His future, his terms: How the Celtics granted Kyrie Irving's wish
Kyrie Irving is finally out from under LeBron James’ immense shadow but has been thrust into another situation from which he cannot hide. Irving was always going to be scrutinized for having the audacity to abandon the greatest player of this generation. But the Cleveland Cavaliers granted him the best possible reward for his discontent by placing him on a Boston Celtics franchise that is not only ready to win but has such a history for grooming legends and establishing Hall-of-Fame legacies that nearly every possible cool jersey number is hanging in the rafters.

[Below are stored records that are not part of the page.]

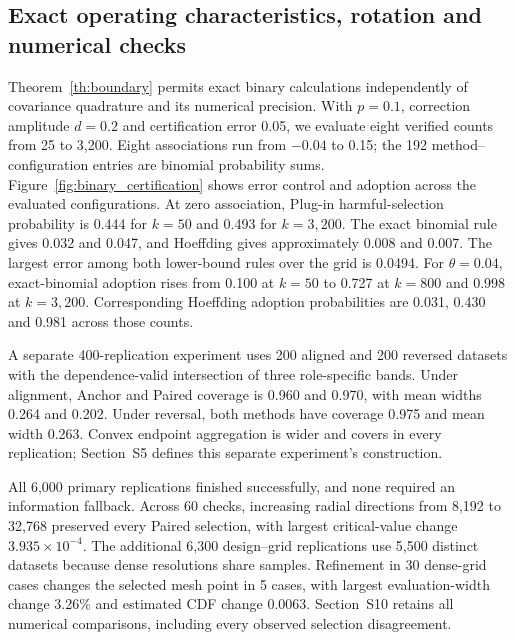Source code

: \subsection{Exact operating characteristics, rotation and numerical checks}
Theorem~\ref{th:boundary} permits exact binary calculations independently of covariance quadrature and its numerical precision.
With $p=0.1$, correction amplitude $d=0.2$ and certification error 0.05, we evaluate eight verified counts from 25 to 3,200.
Eight associations run from $-0.04$ to 0.15; the 192 method--configuration entries are binomial probability sums.
Figure~\ref{fig:binary_certification} shows error control and adoption across the evaluated configurations.
At zero association, Plug-in harmful-selection probability is 0.444 for $k=50$ and 0.493 for $k=3,200$.
The exact binomial rule gives 0.032 and 0.047, and Hoeffding gives approximately 0.008 and 0.007.
The largest error among both lower-bound rules over the grid is 0.0494.
For $\theta=0.04$, exact-binomial adoption rises from 0.100 at $k=50$ to 0.727 at $k=800$ and 0.998 at $k=3,200$.
Corresponding Hoeffding adoption probabilities are 0.031, 0.430 and 0.981 across those counts.



A separate 400-replication experiment uses 200 aligned and 200 reversed datasets with the dependence-valid intersection of three role-specific bands.
Under alignment, Anchor and Paired coverage is 0.960 and 0.970, with mean widths 0.264 and 0.202.
Under reversal, both methods have coverage 0.975 and mean width 0.263.
Convex endpoint aggregation is wider and covers in every replication; Section~S5 defines this separate experiment's construction.

All 6,000 primary replications finished successfully, and none required an information fallback.
Across 60 checks, increasing radial directions from 8,192 to 32,768 preserved every Paired selection, with largest critical-value change $3.935\times10^{-4}$.
The additional 6,300 design--grid replications use 5,500 distinct datasets because dense resolutions share samples.
Refinement in 30 dense-grid cases changes the selected mesh point in 5 cases, with largest evaluation-width change 3.26\% and estimated CDF change 0.0063.
Section~S10 retains all numerical comparisons, including every observed selection disagreement.
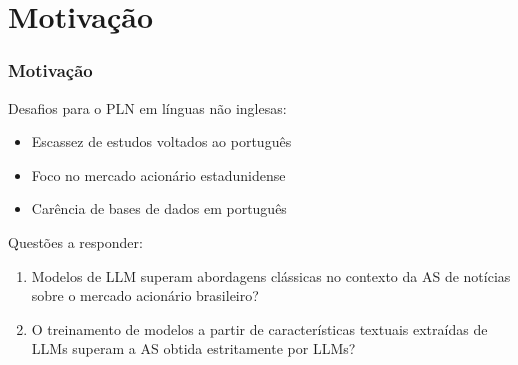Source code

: \section{Motivação} %


\begin{frame}
    \frametitle{Motivação}
    Desafios para o PLN em línguas não inglesas:
    \begin{itemize}
        \item Escassez de estudos voltados ao português
        \item Foco no mercado acionário estadunidense
        \item Carência de bases de dados em português
    \end{itemize}
	\bigskip
    Questões a responder:
    \begin{enumerate}
        \item Modelos de LLM superam abordagens clássicas no contexto da AS de notícias sobre o mercado acionário brasileiro?
        \item O treinamento de modelos a partir de características textuais extraídas de LLMs superam a AS obtida estritamente por LLMs?
    \end{enumerate}
\end{frame}

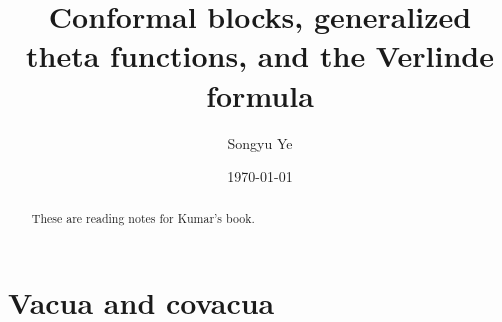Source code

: \documentclass[12pt]{article}
\begin{document}
\rhead{\today}
\cfoot{\thepage}

\title{Conformal blocks, generalized theta functions, and the Verlinde formula}

\author{Songyu Ye}
\date{\today}
\maketitle


\begin{abstract}
    These are reading notes for Kumar's book.
\end{abstract}

\tableofcontents

\section{Vacua and covacua}
\end{document}
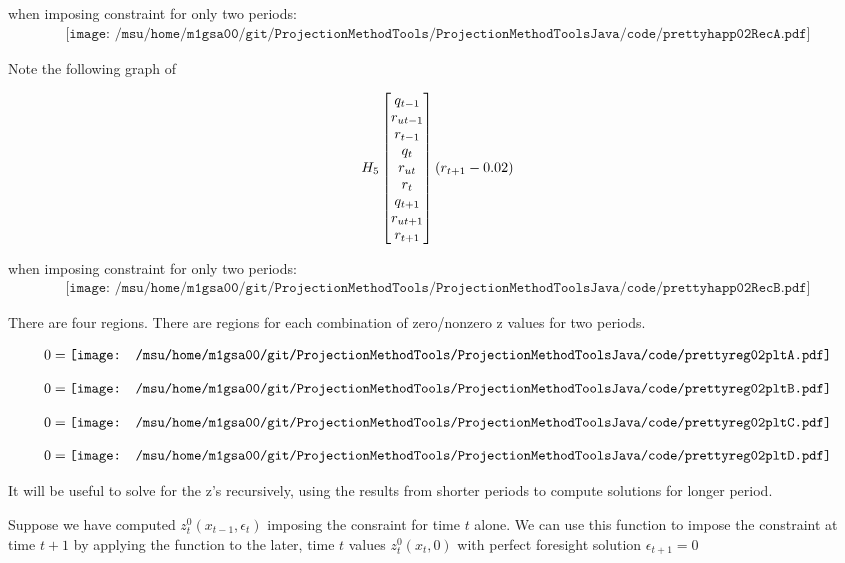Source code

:   when imposing constraint for only two periods:
 \begin{gather*}
 \texttt{[image: /msu/home/m1gsa00/git/ProjectionMethodTools/ProjectionMethodToolsJava/code/prettyhapp02RecA.pdf]}
 \end{gather*}


 Note the following graph of 

 \begin{gather*}
 H_{5}\begin{bmatrix} q_{t-1}\\r_{ut-1}\\r_{t-1}\\ q_{t}\\r_{ut}\\r_{t}\\ q_{t+1}\\r_{ut+1}\\r_{t+1} \end{bmatrix}( r_{t+1}-0.02)
 \end{gather*}

  when imposing constraint for only two periods:
 \begin{gather*}
 \texttt{[image: /msu/home/m1gsa00/git/ProjectionMethodTools/ProjectionMethodToolsJava/code/prettyhapp02RecB.pdf]}
 \end{gather*}




There are four regions.  There are regions for each combination of zero/nonzero z values for two periods.



\begin{gather*}
  0=\vcenter{\hbox{\texttt{[image: /msu/home/m1gsa00/git/ProjectionMethodTools/ProjectionMethodToolsJava/code/prettyreg02pltA.pdf]}}}
\end{gather*}


\begin{gather*}
  0=\vcenter{\hbox{\texttt{[image: /msu/home/m1gsa00/git/ProjectionMethodTools/ProjectionMethodToolsJava/code/prettyreg02pltB.pdf]}}}
\end{gather*}


\begin{gather*}
  0=\vcenter{\hbox{\texttt{[image: /msu/home/m1gsa00/git/ProjectionMethodTools/ProjectionMethodToolsJava/code/prettyreg02pltC.pdf]}}}
\end{gather*}


\begin{gather*}
  0=\vcenter{\hbox{\texttt{[image: /msu/home/m1gsa00/git/ProjectionMethodTools/ProjectionMethodToolsJava/code/prettyreg02pltD.pdf]}}}
\end{gather*}




It will be useful to solve for the z's recursively, using the results from shorter periods to compute solutions for longer period.

Suppose we have computed $z^0_t(x_{t-1},\epsilon_t)$ imposing the consraint for time $t$ alone.  We can use this function to impose the constraint at time $t+1$ by applying the function to the later, time $t$ values   $z^0_t(x_{t},0)$ with perfect foresight solution $\epsilon_{t+1}=0$


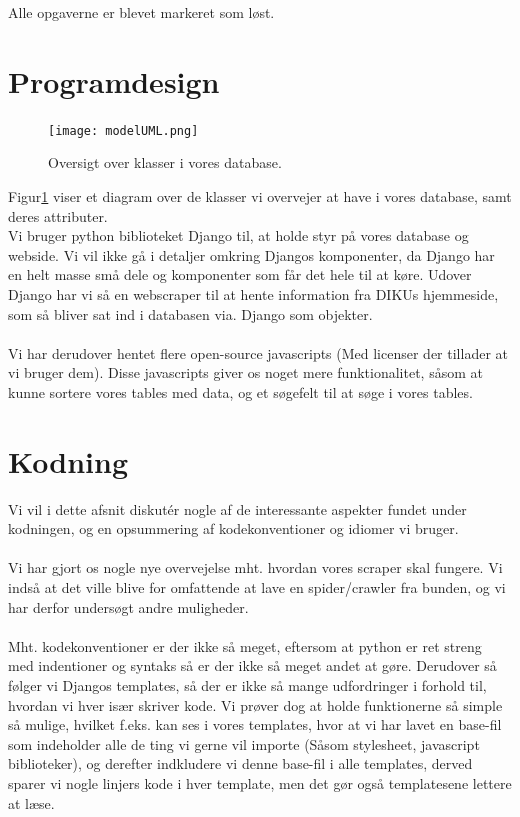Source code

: \documentclass[11pt]{article}
\begin{document}
Alle opgaverne er blevet markeret som løst.

\section{Programdesign}
\begin{figure}[H]
	\centering
	\texttt{[image: modelUML.png]}
	\caption{Oversigt over klasser i vores database.}
	\label{fig:UML}
\end{figure}

Figur\ref{fig:UML} viser et diagram over de klasser vi overvejer at have i vores database, samt deres attributer. \\ 

Vi bruger python biblioteket Django til, at holde styr på vores database og webside. Vi vil ikke gå i detaljer omkring Djangos komponenter, da Django har en helt masse små dele og komponenter som får det hele til at køre. 
Udover Django har vi så en webscraper til at hente information fra DIKUs hjemmeside, som så bliver sat ind i databasen via. Django som objekter. \\ \\

Vi har derudover hentet flere open-source javascripts (Med licenser der tillader at vi bruger dem). Disse javascripts giver os noget mere funktionalitet, såsom at kunne sortere vores tables med data, og et søgefelt til at søge i vores tables.

\section{Kodning}
Vi vil i dette afsnit diskutér nogle af de interessante aspekter fundet under kodningen, og en opsummering af kodekonventioner og idiomer vi bruger. \\ \\
Vi har gjort os nogle nye overvejelse mht. hvordan vores scraper skal fungere. Vi indså at det ville blive for omfattende at lave en spider/crawler fra bunden, og vi har derfor undersøgt andre muligheder. \\ \\
Mht. kodekonventioner er der ikke så meget, eftersom at python er ret streng med indentioner og syntaks så er der ikke så meget andet at gøre. Derudover så følger vi Djangos templates, så der er ikke så mange udfordringer i forhold til, hvordan vi hver især skriver kode. Vi prøver dog at holde funktionerne så simple så mulige, hvilket f.eks. kan ses i vores templates, hvor at vi har lavet en base-fil som indeholder alle de ting vi gerne vil importe (Såsom stylesheet, javascript biblioteker), og derefter indkludere vi denne base-fil i alle templates, derved sparer vi nogle linjers kode i hver template, men det gør også templatesene lettere at læse.
\end{document}
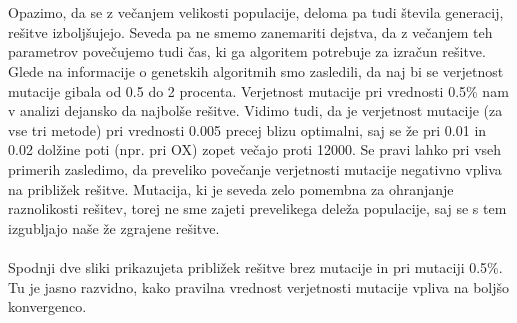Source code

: \documentclass[12pt,a4paper]{amsart}
\theoremstyle{definition} %
\theoremstyle{plain} %
\begin{document}
\\
\\
Opazimo, da se z večanjem velikosti populacije, deloma pa tudi števila generacij, rešitve izboljšujejo. Seveda pa ne smemo zanemariti dejstva, da z večanjem teh parametrov povečujemo tudi čas, ki ga algoritem potrebuje za izračun rešitve.  Glede na informacije o genetskih algoritmih smo zasledili, da naj bi se verjetnost mutacije gibala od 0.5 do 2 procenta. Verjetnost mutacije pri vrednosti 0.5\% nam v analizi dejansko da najbolše rešitve. Vidimo tudi, da je verjetnost mutacije (za vse tri metode) pri vrednosti 0.005 precej blizu optimalni, saj se že pri 0.01 in 0.02 dolžine poti (npr. pri OX) zopet večajo proti 12000. Se pravi lahko pri vseh primerih zasledimo, da preveliko povečanje verjetnosti mutacije negativno vpliva na približek rešitve. Mutacija, ki je seveda zelo pomembna za ohranjanje raznolikosti rešitev, torej ne sme zajeti prevelikega deleža populacije, saj se s tem izgubljajo naše že zgrajene rešitve. 
\\
\\
Spodnji dve sliki prikazujeta približek rešitve brez mutacije in pri mutaciji 0.5\%. Tu je jasno razvidno, kako pravilna vrednost verjetnosti mutacije vpliva na boljšo konvergenco. 
\\
\\
\end{document}
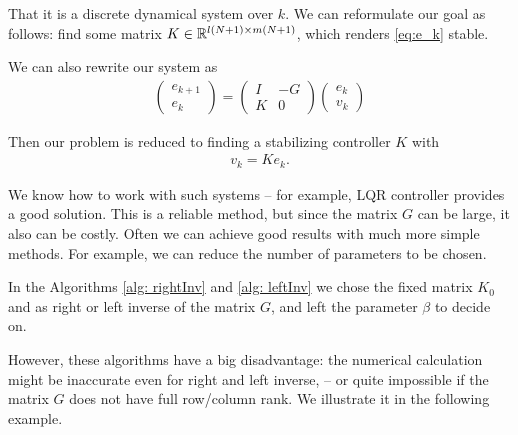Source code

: That it is a discrete dynamical system over $k$. We can reformulate our goal as follows: find some matrix $K \in {\mathbb{R}}^{l(N+1) \times m (N+1)}$, which renders \eqref{eq:e_k} stable. %

We can also rewrite our system as
\begin{align}
\label{eq:ILC:e_kPlant}
\begin{pmatrix}
e_{k+1} \\ e_k
\end{pmatrix} = 
\left(
\begin{array}{c|c}
I & -G \\\hline K & 0
\end{array}\right) \begin{pmatrix}
e_k \\ v_k 
\end{pmatrix}
\end{align}

Then our problem is reduced to finding a stabilizing controller $K$  with 
\begin{align}
v_k = K e_k.
\end{align} 

We know how to work with such systems -- for example, LQR controller provides a good solution. This is a reliable method, but since the matrix $G$ can be large, it also can be costly. Often we can achieve good results with much more simple methods. For example, we can reduce the number of parameters to be chosen. 

In the Algorithms \ref{alg: rightInv} and \ref{alg: leftInv} we chose the fixed matrix $K_0$ and as right or left inverse of the matrix $G$, and left the parameter $\beta$ to decide on. 

However, these algorithms have a big disadvantage: the numerical calculation might be inaccurate even for right and left inverse, -- or quite impossible if the matrix $G$ does not have full row/column rank. We illustrate it in the following example. 

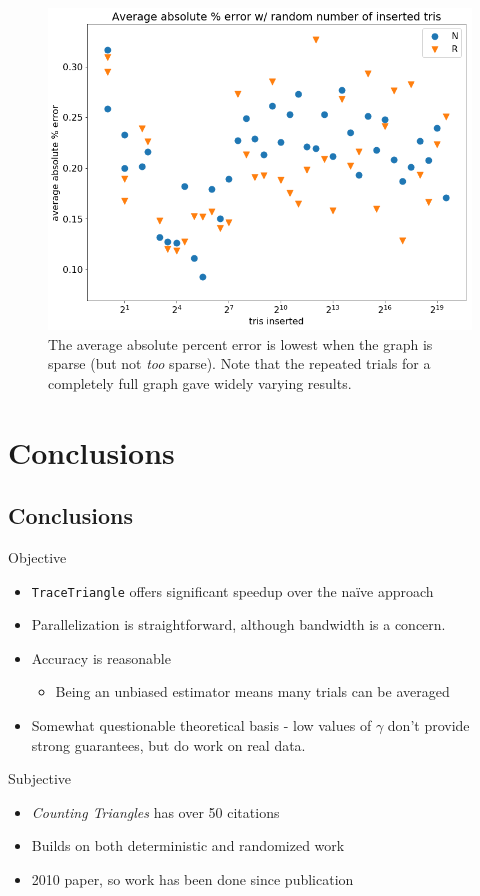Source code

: \documentclass{beamer}
\begin{document}
\begin{frame}
    \begin{figure}
        \centering
        \includegraphics[width=0.7\linewidth]{figs/number-error.png}
        \caption{The average absolute percent error is lowest when the graph is sparse (but not \textit{too} sparse). Note that the repeated trials for a completely full graph gave widely varying results.}
        \label{fig:number-error}
    \end{figure}
\end{frame}

\section{Conclusions}

\subsection{Conclusions}

\begin{frame}
    Objective
    \begin{itemize}
        \item \texttt{TraceTriangle} offers significant speedup over the na\"ive approach
        \item Parallelization is straightforward, although bandwidth is a concern.
        \item Accuracy is reasonable
        \begin{itemize}
            \item Being an unbiased estimator means many trials can be averaged
        \end{itemize}
        \item Somewhat questionable theoretical basis - low values of $\gamma$ don't provide strong guarantees, but do work on real data.
    \end{itemize}
\end{frame}

\begin{frame}
    Subjective
    \begin{itemize}
        \item \textit{Counting Triangles} has over 50 citations
        \item Builds on both deterministic and randomized work
        \item 2010 paper, so work has been done since publication
    \end{itemize}
\end{frame}
\end{document}
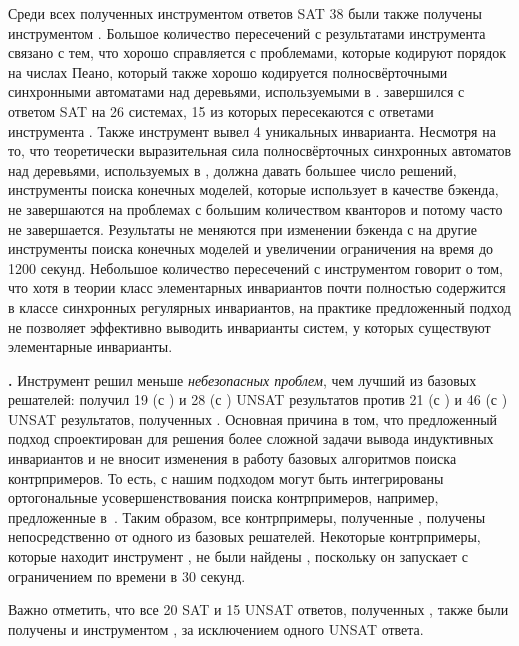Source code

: Среди всех полученных инструментом \eldarica{} ответов SAT 38 были также получены инструментом \ringenSync{}.
Большое количество пересечений с результатами инструмента \eldarica{} связано с тем, что \eldarica{} хорошо справляется с проблемами, которые кодируют порядок на числах Пеано, который также хорошо кодируется полносвёрточными синхронными автоматами над деревьями, используемыми в \ringenSync{}. \racer{} завершился с ответом SAT на 26 системах, 15 из которых пересекаются с ответами инструмента \ringenSync{}. Также инструмент \ringenSync{} вывел 4 уникальных инварианта. Несмотря на то, что теоретически выразительная сила полносвёрточных синхронных автоматов над деревьями, используемых в \ringenSync{}, должна давать большее число решений, инструменты поиска конечных моделей, которые \ringenSync{} использует в качестве бэкенда, не завершаются на проблемах с большим количеством кванторов и потому \ringenSync{} часто не завершается.
Результаты не меняются при изменении бэкенда с \cvc{} на другие инструменты поиска конечных моделей и увеличении ограничения на время до 1200 секунд. Небольшое количество пересечений с инструментом \racer{} говорит о том, что хотя в теории класс элементарных инвариантов почти полностью содержится в классе синхронных регулярных инвариантов, на практике предложенный подход не позволяет эффективно выводить инварианты систем, у которых существуют элементарные инварианты.

\textbf{\theringenCICI{}.} Инструмент \theringenCICI{} решил меньше \textit{небезопасных проблем}, чем лучший из базовых решателей: \theringenCICI{} получил 19 (с \cvc{}) и 28 (с \vampire{}) UNSAT результатов против 21 (с \cvc{}) и 46 (с \vampire{}) UNSAT результатов, полученных \theringen{}. Основная причина в том, что предложенный подход спроектирован для решения более сложной задачи вывода индуктивных инвариантов и не вносит изменения в работу базовых алгоритмов поиска контрпримеров. То есть, с нашим подходом могут быть интегрированы ортогональные усовершенствования поиска контрпримеров, например, предложенные в~\cite{blicha2022transition}. Таким образом, все контрпримеры, полученные \theringenCICI{}, получены непосредственно от одного из базовых решателей. Некоторые контрпримеры, которые находит инструмент \theringen{}, не были найдены \theringenCICI{}, поскольку он запускает \theringen{} с ограничением по времени в 30 секунд. 

Важно отметить, что все 20 SAT и 15 UNSAT ответов, полученных \racer{}, также были получены и инструментом \theringenCICI{}, за исключением одного UNSAT ответа.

Based on his past, Irving won’t be intimidated by the latest challenge in a career that has never been free from pressure. Irving wasn’t just drafted first overall in 2011, he went to an organization that was still stumbling from James’ departure and had to deal with non-stop, unfair comparisons to a player who – despite his presence, at the time, in Miami – never really went away. The Cavaliers were awful in those early years but Irving had already shown enough ability that when James decided to come back home a superstar sidekick with a signature shoe and famous alter-ego was already in place.
And though he had little understanding of how to win before James arrived, Irving had to expedite the learning process in order for the Cavaliers to legitimately contend for championships. The duo’s first attempt at a ring was interrupted by Irving’s fractured kneecap in the 2015 NBA Finals. But Irving not only returned a year later to assist James on the greatest comeback in Finals history but he also nailed the clinching – and career-defining – shot, only a few feet away from very spot where he was injured.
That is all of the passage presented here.